In all probability you are correct Apple_in_my_Eye. I wasn't really arguing that what I thought or what my feelings where, are correct. I was only really saying that I just get an uneasy feeling when things are measured or when people are propped up almost irrationally based on such qualities as schmoozing or things like that that I personally value less than the other qualities such as intelligence or appearance. (And that's not because I am good looking or intelligent because I am not particularly either). But I mean just look for example at the American movie industry. In the 50s and 60s, the movie stars where generally better looking, better at acting and more sophisticated. And they also spoke better English and behaved like adults not like little ret*d children like many actors do today. Just look at "Dharma and Greg" and you'll see exactly what I mean. I know it's a great generalization but I do believe the actors and their acting was of superior quality back then. And that's not taking into consideration how the content has become more explicit and so forth, it's just the acting and the actors I refer to.
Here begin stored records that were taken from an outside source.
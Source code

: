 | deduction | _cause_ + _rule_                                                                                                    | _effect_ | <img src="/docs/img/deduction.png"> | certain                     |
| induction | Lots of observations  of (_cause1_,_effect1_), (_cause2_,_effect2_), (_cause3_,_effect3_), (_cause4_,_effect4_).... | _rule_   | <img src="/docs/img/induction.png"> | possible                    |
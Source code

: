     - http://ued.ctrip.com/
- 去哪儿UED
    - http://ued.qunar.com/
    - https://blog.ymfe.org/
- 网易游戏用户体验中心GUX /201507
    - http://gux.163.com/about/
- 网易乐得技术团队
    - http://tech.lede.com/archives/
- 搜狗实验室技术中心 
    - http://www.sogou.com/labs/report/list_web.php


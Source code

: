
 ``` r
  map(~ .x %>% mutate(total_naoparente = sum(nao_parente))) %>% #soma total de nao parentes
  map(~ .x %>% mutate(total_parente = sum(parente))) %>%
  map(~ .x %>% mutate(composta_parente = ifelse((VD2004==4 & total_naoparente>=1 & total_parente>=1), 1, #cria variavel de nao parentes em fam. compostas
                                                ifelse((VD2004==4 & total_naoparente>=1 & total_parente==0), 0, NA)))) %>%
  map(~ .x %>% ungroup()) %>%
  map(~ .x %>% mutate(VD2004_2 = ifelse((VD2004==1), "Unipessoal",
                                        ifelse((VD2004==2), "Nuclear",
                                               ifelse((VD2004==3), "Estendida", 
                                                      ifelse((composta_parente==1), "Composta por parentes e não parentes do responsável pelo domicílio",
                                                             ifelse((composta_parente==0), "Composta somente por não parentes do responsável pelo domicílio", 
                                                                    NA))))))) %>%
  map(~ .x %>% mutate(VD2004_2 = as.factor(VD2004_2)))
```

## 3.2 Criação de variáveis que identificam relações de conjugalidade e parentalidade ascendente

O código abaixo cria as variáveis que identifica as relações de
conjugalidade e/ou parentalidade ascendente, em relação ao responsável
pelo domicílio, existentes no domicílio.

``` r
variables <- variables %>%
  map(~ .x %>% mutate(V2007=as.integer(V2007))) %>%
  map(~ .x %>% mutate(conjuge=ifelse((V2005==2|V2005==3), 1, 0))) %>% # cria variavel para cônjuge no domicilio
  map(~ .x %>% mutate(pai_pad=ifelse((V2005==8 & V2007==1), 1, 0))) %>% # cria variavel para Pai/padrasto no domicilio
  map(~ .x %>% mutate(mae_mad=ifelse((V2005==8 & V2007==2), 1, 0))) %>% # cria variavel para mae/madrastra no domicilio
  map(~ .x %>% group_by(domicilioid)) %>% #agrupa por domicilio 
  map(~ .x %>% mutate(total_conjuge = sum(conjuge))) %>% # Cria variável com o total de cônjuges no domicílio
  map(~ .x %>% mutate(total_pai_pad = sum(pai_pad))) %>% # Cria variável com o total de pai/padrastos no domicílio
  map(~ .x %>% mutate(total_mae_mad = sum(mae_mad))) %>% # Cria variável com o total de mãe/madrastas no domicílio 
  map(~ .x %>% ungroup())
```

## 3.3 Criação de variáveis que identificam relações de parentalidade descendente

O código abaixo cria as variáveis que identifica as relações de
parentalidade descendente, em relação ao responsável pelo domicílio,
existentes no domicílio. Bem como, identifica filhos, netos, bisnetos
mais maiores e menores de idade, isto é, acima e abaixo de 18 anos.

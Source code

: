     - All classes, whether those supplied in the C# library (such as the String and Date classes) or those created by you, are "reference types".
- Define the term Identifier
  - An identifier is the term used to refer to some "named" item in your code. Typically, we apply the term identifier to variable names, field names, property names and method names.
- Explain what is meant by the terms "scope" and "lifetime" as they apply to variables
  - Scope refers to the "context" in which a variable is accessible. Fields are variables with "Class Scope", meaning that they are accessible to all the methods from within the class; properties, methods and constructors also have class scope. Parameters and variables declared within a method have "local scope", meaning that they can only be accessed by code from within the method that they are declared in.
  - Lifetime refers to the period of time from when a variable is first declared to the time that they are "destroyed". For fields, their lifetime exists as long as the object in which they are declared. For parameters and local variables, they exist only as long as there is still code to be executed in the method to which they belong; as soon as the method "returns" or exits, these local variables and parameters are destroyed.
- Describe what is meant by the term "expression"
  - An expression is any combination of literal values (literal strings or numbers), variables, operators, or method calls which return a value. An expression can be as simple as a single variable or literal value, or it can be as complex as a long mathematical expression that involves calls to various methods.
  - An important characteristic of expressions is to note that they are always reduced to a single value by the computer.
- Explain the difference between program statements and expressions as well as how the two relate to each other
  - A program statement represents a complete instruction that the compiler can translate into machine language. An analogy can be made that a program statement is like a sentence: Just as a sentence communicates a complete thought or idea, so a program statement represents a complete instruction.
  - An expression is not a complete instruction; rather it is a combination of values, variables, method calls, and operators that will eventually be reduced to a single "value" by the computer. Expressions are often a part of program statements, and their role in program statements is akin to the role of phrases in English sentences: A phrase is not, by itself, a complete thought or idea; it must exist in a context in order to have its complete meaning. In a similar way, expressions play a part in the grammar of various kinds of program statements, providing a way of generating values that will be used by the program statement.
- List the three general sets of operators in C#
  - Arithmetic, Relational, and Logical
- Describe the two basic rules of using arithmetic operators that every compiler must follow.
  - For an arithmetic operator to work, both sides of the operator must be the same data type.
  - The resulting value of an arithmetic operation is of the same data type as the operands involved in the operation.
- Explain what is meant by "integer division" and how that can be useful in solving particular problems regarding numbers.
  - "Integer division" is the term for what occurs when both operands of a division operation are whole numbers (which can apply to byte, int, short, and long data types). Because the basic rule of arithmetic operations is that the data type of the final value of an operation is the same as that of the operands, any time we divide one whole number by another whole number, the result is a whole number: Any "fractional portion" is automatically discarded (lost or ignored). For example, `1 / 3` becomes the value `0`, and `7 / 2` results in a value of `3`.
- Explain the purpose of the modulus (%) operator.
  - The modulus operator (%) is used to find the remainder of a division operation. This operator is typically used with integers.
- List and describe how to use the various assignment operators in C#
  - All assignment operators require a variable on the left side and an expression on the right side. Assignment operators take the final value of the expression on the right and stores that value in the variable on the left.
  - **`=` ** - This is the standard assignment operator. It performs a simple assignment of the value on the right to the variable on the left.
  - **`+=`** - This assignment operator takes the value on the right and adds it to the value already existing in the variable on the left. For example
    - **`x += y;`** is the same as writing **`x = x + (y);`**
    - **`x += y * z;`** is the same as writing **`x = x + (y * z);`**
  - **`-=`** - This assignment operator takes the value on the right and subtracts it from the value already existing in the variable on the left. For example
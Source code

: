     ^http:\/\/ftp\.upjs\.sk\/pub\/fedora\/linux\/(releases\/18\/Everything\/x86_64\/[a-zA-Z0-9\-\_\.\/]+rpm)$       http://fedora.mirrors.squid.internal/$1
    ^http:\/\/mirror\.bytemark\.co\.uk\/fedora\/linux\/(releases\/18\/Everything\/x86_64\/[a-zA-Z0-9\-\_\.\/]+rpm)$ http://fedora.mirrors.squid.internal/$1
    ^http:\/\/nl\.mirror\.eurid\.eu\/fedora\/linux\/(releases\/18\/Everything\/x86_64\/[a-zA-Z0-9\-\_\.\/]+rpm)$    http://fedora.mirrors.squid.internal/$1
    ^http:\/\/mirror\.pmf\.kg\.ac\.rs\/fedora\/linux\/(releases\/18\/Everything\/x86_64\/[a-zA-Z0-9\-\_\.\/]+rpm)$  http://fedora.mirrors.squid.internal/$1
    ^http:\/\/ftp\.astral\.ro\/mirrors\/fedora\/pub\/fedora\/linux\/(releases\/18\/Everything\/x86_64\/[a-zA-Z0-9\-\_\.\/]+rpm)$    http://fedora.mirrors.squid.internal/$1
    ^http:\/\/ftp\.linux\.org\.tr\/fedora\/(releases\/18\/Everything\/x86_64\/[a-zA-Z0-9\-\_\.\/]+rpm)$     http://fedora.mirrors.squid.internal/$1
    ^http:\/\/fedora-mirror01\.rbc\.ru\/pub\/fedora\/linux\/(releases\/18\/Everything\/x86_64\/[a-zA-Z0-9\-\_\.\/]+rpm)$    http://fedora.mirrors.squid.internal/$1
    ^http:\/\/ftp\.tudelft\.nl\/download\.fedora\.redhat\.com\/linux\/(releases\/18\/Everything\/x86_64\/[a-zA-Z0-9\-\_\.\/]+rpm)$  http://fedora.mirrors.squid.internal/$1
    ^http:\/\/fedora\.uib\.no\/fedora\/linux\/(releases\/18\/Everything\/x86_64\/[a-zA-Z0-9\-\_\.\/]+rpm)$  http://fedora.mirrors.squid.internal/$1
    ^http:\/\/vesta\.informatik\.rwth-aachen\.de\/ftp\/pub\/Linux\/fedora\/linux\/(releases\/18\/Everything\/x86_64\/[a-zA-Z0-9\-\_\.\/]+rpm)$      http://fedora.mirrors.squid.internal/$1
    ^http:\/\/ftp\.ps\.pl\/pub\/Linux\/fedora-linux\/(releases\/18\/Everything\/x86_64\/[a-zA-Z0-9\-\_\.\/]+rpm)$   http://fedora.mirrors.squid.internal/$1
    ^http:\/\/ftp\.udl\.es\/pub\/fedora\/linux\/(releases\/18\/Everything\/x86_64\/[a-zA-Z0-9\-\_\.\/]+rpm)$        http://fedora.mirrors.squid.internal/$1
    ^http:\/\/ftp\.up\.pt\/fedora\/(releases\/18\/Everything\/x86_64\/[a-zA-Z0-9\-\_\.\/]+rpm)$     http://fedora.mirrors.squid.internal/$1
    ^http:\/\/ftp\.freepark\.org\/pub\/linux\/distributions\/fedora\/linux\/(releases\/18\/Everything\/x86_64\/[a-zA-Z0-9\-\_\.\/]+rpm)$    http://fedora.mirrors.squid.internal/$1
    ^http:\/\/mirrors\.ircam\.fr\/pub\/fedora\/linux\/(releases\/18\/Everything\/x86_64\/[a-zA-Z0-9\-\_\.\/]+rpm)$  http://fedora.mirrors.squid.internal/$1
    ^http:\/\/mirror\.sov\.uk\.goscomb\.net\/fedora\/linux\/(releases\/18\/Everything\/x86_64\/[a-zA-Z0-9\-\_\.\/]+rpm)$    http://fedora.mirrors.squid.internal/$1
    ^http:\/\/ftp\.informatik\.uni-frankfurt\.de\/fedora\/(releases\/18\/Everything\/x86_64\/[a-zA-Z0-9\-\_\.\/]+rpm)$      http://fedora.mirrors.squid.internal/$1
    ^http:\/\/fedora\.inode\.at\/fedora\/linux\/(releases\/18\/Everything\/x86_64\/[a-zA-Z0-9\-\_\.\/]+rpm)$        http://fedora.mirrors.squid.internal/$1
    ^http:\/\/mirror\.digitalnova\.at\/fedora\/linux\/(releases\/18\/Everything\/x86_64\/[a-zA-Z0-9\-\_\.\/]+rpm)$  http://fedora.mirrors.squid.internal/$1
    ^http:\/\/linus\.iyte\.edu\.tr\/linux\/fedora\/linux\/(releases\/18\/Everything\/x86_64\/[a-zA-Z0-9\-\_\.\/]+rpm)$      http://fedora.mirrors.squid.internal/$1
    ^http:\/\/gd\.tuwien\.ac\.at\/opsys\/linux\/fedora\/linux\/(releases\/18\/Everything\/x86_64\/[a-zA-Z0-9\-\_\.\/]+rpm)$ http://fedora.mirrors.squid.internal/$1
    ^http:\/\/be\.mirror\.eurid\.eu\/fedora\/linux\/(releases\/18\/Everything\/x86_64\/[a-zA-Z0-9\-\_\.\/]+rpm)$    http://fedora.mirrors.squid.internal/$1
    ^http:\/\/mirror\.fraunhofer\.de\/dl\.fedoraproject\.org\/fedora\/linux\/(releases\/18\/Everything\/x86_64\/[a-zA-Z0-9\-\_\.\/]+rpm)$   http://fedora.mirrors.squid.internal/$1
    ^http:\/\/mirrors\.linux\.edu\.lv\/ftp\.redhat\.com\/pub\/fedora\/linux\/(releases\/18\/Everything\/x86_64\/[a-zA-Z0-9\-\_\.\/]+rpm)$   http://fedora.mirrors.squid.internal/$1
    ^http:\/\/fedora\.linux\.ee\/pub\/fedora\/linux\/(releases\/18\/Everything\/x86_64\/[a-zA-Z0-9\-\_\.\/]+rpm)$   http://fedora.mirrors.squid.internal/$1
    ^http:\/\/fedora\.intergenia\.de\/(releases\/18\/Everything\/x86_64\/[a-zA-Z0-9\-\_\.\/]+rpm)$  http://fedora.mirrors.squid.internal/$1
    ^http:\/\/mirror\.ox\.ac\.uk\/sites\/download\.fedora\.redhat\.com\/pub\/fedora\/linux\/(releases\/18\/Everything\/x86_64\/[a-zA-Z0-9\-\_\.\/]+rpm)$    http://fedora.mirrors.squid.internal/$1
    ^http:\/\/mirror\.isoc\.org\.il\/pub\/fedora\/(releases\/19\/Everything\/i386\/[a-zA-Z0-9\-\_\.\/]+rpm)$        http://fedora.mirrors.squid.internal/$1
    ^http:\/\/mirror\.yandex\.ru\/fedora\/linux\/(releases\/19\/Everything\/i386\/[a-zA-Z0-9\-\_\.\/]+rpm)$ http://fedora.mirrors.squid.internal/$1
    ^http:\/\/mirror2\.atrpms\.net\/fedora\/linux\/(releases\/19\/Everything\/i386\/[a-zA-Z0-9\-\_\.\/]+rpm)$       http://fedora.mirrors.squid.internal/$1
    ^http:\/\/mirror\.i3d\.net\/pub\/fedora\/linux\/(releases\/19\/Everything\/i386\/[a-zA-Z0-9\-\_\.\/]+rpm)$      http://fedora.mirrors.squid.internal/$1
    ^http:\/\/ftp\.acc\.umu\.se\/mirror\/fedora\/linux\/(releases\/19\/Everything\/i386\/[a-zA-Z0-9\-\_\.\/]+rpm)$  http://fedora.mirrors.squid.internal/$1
Also in America at that time more people graduated with science degrees and put more value on academic achievement. This as you probably all know has changed dramatically. And this is the same trend in my own country, Australia, and probably many other developed countries. And I think it's because there is too much importance placed on useless qualities like looking cool and playing the system and schmoozing your way to the top which in my humble opinion just causes a society to rot. It's just that, or at least the perception that that has happened, that really annoys me.